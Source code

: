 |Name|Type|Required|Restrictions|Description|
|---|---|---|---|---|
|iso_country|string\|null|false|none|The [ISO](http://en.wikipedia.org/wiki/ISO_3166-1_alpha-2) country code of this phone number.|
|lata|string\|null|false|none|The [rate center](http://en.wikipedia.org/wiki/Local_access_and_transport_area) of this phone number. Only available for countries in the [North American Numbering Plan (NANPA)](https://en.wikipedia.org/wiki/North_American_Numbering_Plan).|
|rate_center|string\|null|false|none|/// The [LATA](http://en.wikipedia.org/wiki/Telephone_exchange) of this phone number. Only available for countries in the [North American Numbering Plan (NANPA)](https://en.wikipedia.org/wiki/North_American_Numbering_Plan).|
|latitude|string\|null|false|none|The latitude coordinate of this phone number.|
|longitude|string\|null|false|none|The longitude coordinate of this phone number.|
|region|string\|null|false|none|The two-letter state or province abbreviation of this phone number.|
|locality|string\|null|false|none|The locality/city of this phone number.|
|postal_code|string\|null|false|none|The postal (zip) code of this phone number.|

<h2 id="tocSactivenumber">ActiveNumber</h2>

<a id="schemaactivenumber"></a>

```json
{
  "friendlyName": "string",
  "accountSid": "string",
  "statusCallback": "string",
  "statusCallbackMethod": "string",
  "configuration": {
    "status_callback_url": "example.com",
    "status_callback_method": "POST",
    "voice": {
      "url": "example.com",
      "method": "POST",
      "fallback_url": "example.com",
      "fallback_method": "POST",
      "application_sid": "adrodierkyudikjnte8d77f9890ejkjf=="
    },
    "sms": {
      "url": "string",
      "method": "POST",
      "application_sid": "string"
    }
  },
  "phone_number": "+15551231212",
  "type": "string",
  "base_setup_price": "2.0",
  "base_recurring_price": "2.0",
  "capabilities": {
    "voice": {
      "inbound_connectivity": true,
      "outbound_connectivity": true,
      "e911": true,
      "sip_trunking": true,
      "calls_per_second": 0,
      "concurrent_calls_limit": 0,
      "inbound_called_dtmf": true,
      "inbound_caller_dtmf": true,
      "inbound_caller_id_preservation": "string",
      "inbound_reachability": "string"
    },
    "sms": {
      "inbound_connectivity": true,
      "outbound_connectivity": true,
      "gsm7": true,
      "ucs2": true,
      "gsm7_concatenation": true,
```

■ **TASK OBJECTIVE**: Each record above should be output again exactly.

■ **EXERCISE RESULT**:
Source code

: |Name|Type|Required|Restrictions|Description|
|---|---|---|---|---|
|iso_country|string\|null|false|none|The [ISO](http://en.wikipedia.org/wiki/ISO_3166-1_alpha-2) country code of this phone number.|
|lata|string\|null|false|none|The [rate center](http://en.wikipedia.org/wiki/Local_access_and_transport_area) of this phone number. Only available for countries in the [North American Numbering Plan (NANPA)](https://en.wikipedia.org/wiki/North_American_Numbering_Plan).|
|rate_center|string\|null|false|none|/// The [LATA](http://en.wikipedia.org/wiki/Telephone_exchange) of this phone number. Only available for countries in the [North American Numbering Plan (NANPA)](https://en.wikipedia.org/wiki/North_American_Numbering_Plan).|
|latitude|string\|null|false|none|The latitude coordinate of this phone number.|
|longitude|string\|null|false|none|The longitude coordinate of this phone number.|
|region|string\|null|false|none|The two-letter state or province abbreviation of this phone number.|
|locality|string\|null|false|none|The locality/city of this phone number.|
|postal_code|string\|null|false|none|The postal (zip) code of this phone number.|

<h2 id="tocSactivenumber">ActiveNumber</h2>

<a id="schemaactivenumber"></a>

```json
{
  "friendlyName": "string",
  "accountSid": "string",
  "statusCallback": "string",
  "statusCallbackMethod": "string",
  "configuration": {
    "status_callback_url": "example.com",
    "status_callback_method": "POST",
    "voice": {
      "url": "example.com",
      "method": "POST",
      "fallback_url": "example.com",
      "fallback_method": "POST",
      "application_sid": "adrodierkyudikjnte8d77f9890ejkjf=="
    },
    "sms": {
      "url": "string",
      "method": "POST",
      "application_sid": "string"
    }
  },
  "phone_number": "+15551231212",
  "type": "string",
  "base_setup_price": "2.0",
  "base_recurring_price": "2.0",
  "capabilities": {
    "voice": {
      "inbound_connectivity": true,
      "outbound_connectivity": true,
      "e911": true,
      "sip_trunking": true,
      "calls_per_second": 0,
      "concurrent_calls_limit": 0,
      "inbound_called_dtmf": true,
      "inbound_caller_dtmf": true,
      "inbound_caller_id_preservation": "string",
      "inbound_reachability": "string"
    },
    "sms": {
      "inbound_connectivity": true,
      "outbound_connectivity": true,
      "gsm7": true,
      "ucs2": true,
      "gsm7_concatenation": true,
```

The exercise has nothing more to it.